EXERCISE GOAL. Return only what lies between the first line of the entries and the line containing "If you encounter that", both lines included.

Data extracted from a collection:
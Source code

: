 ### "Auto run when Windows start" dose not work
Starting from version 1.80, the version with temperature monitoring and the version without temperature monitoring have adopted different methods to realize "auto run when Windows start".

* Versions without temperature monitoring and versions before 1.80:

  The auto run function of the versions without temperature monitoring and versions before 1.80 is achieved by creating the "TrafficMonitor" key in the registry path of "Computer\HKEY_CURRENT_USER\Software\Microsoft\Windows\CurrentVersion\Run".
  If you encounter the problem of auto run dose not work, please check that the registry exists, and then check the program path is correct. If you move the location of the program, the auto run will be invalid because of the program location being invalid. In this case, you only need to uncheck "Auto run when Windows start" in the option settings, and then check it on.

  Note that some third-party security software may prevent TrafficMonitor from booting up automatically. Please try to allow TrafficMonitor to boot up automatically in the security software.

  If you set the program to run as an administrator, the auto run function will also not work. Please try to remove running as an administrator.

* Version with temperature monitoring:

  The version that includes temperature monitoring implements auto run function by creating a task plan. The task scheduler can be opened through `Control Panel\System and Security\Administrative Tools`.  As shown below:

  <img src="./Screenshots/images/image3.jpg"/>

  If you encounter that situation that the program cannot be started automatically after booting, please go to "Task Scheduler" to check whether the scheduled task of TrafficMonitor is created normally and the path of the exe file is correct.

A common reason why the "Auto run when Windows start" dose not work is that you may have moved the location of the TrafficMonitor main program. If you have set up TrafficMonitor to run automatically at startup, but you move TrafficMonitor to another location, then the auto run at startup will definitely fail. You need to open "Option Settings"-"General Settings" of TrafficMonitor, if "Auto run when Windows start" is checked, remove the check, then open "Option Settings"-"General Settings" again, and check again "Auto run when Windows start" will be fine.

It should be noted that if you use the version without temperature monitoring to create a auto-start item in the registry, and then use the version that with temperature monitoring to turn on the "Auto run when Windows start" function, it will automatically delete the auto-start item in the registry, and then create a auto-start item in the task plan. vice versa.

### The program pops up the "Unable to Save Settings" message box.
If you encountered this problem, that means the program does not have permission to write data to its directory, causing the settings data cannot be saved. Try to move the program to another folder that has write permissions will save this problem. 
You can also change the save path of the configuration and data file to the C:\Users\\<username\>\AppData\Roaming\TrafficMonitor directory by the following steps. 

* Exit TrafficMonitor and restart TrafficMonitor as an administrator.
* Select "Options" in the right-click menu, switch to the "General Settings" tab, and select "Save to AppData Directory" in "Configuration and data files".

COMPLETED TASK.
Source code

: ### "Auto run when Windows start" dose not work
Starting from version 1.80, the version with temperature monitoring and the version without temperature monitoring have adopted different methods to realize "auto run when Windows start".

* Versions without temperature monitoring and versions before 1.80:

  The auto run function of the versions without temperature monitoring and versions before 1.80 is achieved by creating the "TrafficMonitor" key in the registry path of "Computer\HKEY_CURRENT_USER\Software\Microsoft\Windows\CurrentVersion\Run".
  If you encounter the problem of auto run dose not work, please check that the registry exists, and then check the program path is correct. If you move the location of the program, the auto run will be invalid because of the program location being invalid. In this case, you only need to uncheck "Auto run when Windows start" in the option settings, and then check it on.

  Note that some third-party security software may prevent TrafficMonitor from booting up automatically. Please try to allow TrafficMonitor to boot up automatically in the security software.

  If you set the program to run as an administrator, the auto run function will also not work. Please try to remove running as an administrator.

* Version with temperature monitoring:

  The version that includes temperature monitoring implements auto run function by creating a task plan. The task scheduler can be opened through `Control Panel\System and Security\Administrative Tools`.  As shown below:

  <img src="./Screenshots/images/image3.jpg"/>

  If you encounter that situation that the program cannot be started automatically after booting, please go to "Task Scheduler" to check whether the scheduled task of TrafficMonitor is created normally and the path of the exe file is correct.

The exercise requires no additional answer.